Percy Jackson had never liked mirrors.
Not because of what he saw—but because sometimes, just sometimes… something else looked back.
It started with the eye.
Not his normal sea-green one. The other one.
In dreams, it burned.
A harsh, crimson glow—like a targeting beam cutting through smoke and ash. Like judgment.
Like war.
The Dream
Percy stood on a battlefield that wasn't Earth.
The sky was choked black with ash. The air tasted like metal and fire. Towering walls—hives, cities stacked into the clouds—burned under an endless tide of green-skinned monsters roaring for blood.
And Percy—
No.
Not Percy.
He looked down.
A black greatcoat. A peaked cap. A body held together by scars, iron, and pure stubborn refusal to die.
His right arm wasn't his own.
A massive claw—brutal, alien, stolen.
And when he raised his head…
The world flinched.
Because they knew him.
Because even the monsters feared him.
Because he was—
Sebastian Yarrick
"Hold the line!"
The voice came from Percy's throat—but it wasn't his voice.
It was older. Harder. Forged in decades of war.
Soldiers rallied. Not because they believed they would live…
…but because he had told them to stand.
And that meant something.
Memory Bleeds Through
Percy staggered back into himself—half in the dream, half out.
Names slammed into his mind like artillery fire:
Armageddon
Hades Hive
Ghazghkull
He knew them.
Not like facts.
Like scars.
He remembered holding a city that should have fallen—holding it through sheer will while the enemy closed in from every direction.
He remembered losing an arm… and refusing to die. Killing the warlord who took it—and taking its weapon as his own.
He remembered replacing his own eye with something terrible… something that turned fear itself into a weapon.
The Old Bale Eye.
Percy woke up gasping.
Camp Half-Blood was quiet.
Too quiet.
The Shift
He sat up, hands shaking.
"Okay," Percy muttered. "Cool.
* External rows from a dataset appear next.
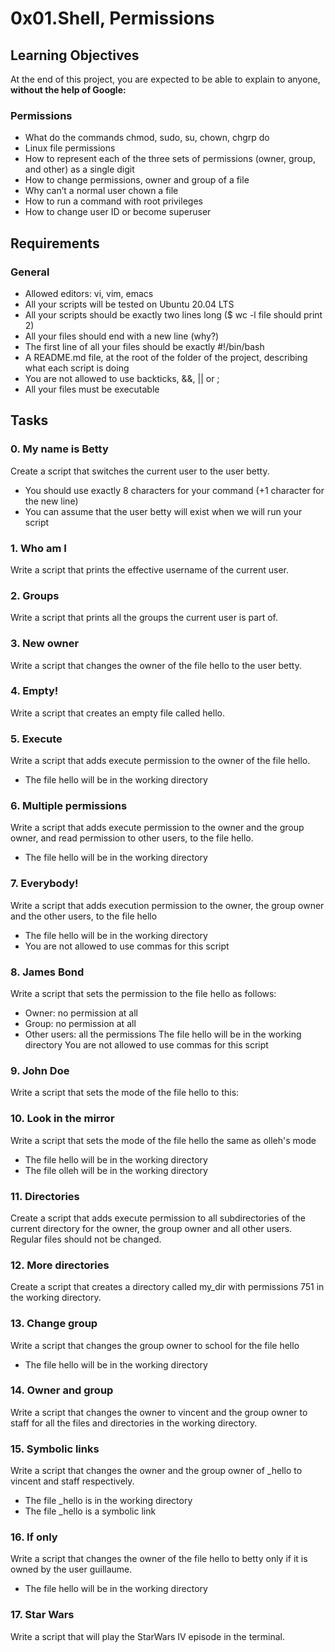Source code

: # 0x01.Shell, Permissions
## Learning Objectives
At the end of this project, you are expected to be able to explain to anyone, **without the help of Google:**
### Permissions
- What do the commands chmod, sudo, su, chown, chgrp do
- Linux file permissions
- How to represent each of the three sets of permissions (owner, group, and other) as a single digit
- How to change permissions, owner and group of a file
- Why can’t a normal user chown a file
- How to run a command with root privileges
- How to change user ID or become superuser
## Requirements
### General
- Allowed editors: vi, vim, emacs
- All your scripts will be tested on Ubuntu 20.04 LTS
- All your scripts should be exactly two lines long ($ wc -l file should print 2)
- All your files should end with a new line (why?)
- The first line of all your files should be exactly #!/bin/bash
- A README.md file, at the root of the folder of the project, describing what each script is doing
- You are not allowed to use backticks, &&, || or ;
- All your files must be executable
## Tasks
### 0. My name is Betty
Create a script that switches the current user to the user betty.

- You should use exactly 8 characters for your command (+1 character for the new line)
- You can assume that the user betty will exist when we will run your script
### 1. Who am I
Write a script that prints the effective username of the current user.
### 2. Groups
Write a script that prints all the groups the current user is part of.
### 3. New owner
Write a script that changes the owner of the file hello to the user betty.
### 4. Empty!
Write a script that creates an empty file called hello.
### 5. Execute
Write a script that adds execute permission to the owner of the file hello.
- The file hello will be in the working directory
### 6. Multiple permissions
Write a script that adds execute permission to the owner and the group owner, and read permission to other users, to the file hello.
- The file hello will be in the working directory
### 7. Everybody!
Write a script that adds execution permission to the owner, the group owner and the other users, to the file hello
- The file hello will be in the working directory
- You are not allowed to use commas for this script
### 8. James Bond
Write a script that sets the permission to the file hello as follows:
- Owner: no permission at all
- Group: no permission at all
- Other users: all the permissions
The file hello will be in the working directory You are not allowed to use commas for this script
### 9. John Doe
Write a script that sets the mode of the file hello to this:
### 10. Look in the mirror
Write a script that sets the mode of the file hello the same as olleh's mode
- The file hello will be in the working directory
- The file olleh will be in the working directory
### 11. Directories
Create a script that adds execute permission to all subdirectories of the current directory for the owner, the group owner and all other users. Regular files should not be changed.
### 12. More directories
Create a script that creates a directory called my_dir with permissions 751 in the working directory.
### 13. Change group
Write a script that changes the group owner to school for the file hello
- The file hello will be in the working directory
### 14. Owner and group
Write a script that changes the owner to vincent and the group owner to staff for all the files and directories in the working directory.
### 15. Symbolic links
Write a script that changes the owner and the group owner of _hello to vincent and staff respectively.
- The file _hello is in the working directory
- The file _hello is a symbolic link
### 16. If only
Write a script that changes the owner of the file hello to betty only if it is owned by the user guillaume.
- The file hello will be in the working directory
### 17. Star Wars
Write a script that will play the StarWars IV episode in the terminal.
Awesome. Past life as a space war grandpa. Totally normal."
But the joke didn't land.
Because something inside him had changed.
The next day during sword practice, Clarisse came at him hard—too hard.
Normally Percy would dodge, counter, keep it fluid.
But this time…
He didn't move.
He held.
Took the blow.
Stepped forward.
And in a voice that wasn't entirely his own, said—
"Advance."
Clarisse froze.
Not because of the word.
Because of the weight behind it.
Annabeth Notices
Annabeth found him staring at the lake that night.
"You've been different," she said quietly.
Percy didn't look at her.
"Have you ever felt like… you didn't start here?"
Annabeth frowned. "Reincarnation stuff?"
Percy let out a weak laugh.
"More like… I remember dying. A lot. And every time I just—kept going."
He hesitated.
"Annabeth… I think I was someone else."
She didn't dismiss it.
She never did.
"Who?"
Percy finally turned.
And for a split second—
His eye glowed red.
"A commissar," he said. "A soldier. Someone who didn't win because he was strong…"
He swallowed.
"…but because he refused to lose."
The Truth Settles
That night, Percy didn't dream.
He remembered.
Not battles.
Not glory.
But something deeper.
Standing alone as a child on a dead world.
Learning to survive when no one came.
Fighting not because he believed he'd win—
…but because if he didn't fight, humanity would lose.
Percy clenched his fists.
Water stirred around him, reacting to his emotions.
Different now.
Sharper.
Colder.
"I was him…" Percy whispered.
Not fully.
Not anymore.
But the will?
The refusal to break?
The ability to stare down something bigger, stronger, unstoppable—
…and say no?
That stayed.
Final Scene
Far away—
Something ancient stirred.
A war god.
A titan.
Something that understood battle on a level Olympus barely grasped.
And for the first time…
It hesitated.
Because it felt it.
That presence.
That impossible, stubborn, defiant thing that refused to die.
Not just a demigod.
Not just a son of Poseidon.
But something older.
Harder.
A boy who had once been a man…
Who had once been a legend…
Old Bale Eye.
And Percy Jackson smiled—
Not kindly.
Not gently.
But like someone who had stared into endless war…
…and decided the universe didn't get to win.